### Exercise materials
○ ○ ○ ○ ○

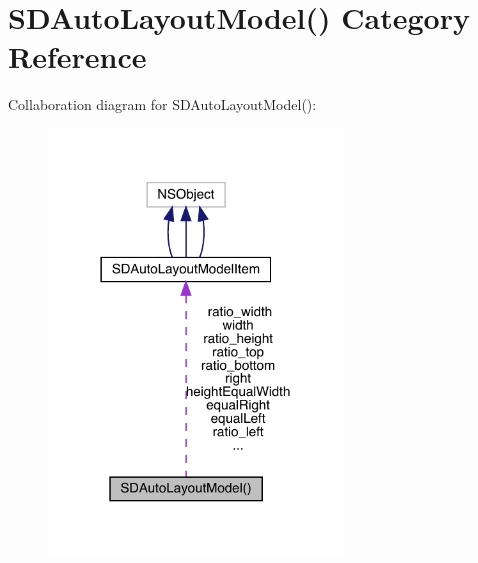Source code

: \hypertarget{category_s_d_auto_layout_model_07_08}{}\section{S\+D\+Auto\+Layout\+Model() Category Reference}
\label{category_s_d_auto_layout_model_07_08}


Collaboration diagram for S\+D\+Auto\+Layout\+Model()\+:\nopagebreak
\begin{figure}[H]
\begin{center}
\leavevmode
\includegraphics[width=222pt]{category_s_d_auto_layout_model_07_08__coll__graph}
\end{center}
\end{figure}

○ ○ ○ ○ ○

### Assignment
Begin with the line that contains "Collaboration diagram for" and end with the last line of the material above. Set down that range exactly.

### Response to the exercise
Collaboration diagram for S\+D\+Auto\+Layout\+Model()\+:\nopagebreak
\begin{figure}[H]
\begin{center}
\leavevmode
\includegraphics[width=222pt]{category_s_d_auto_layout_model_07_08__coll__graph}
\end{center}
\end{figure}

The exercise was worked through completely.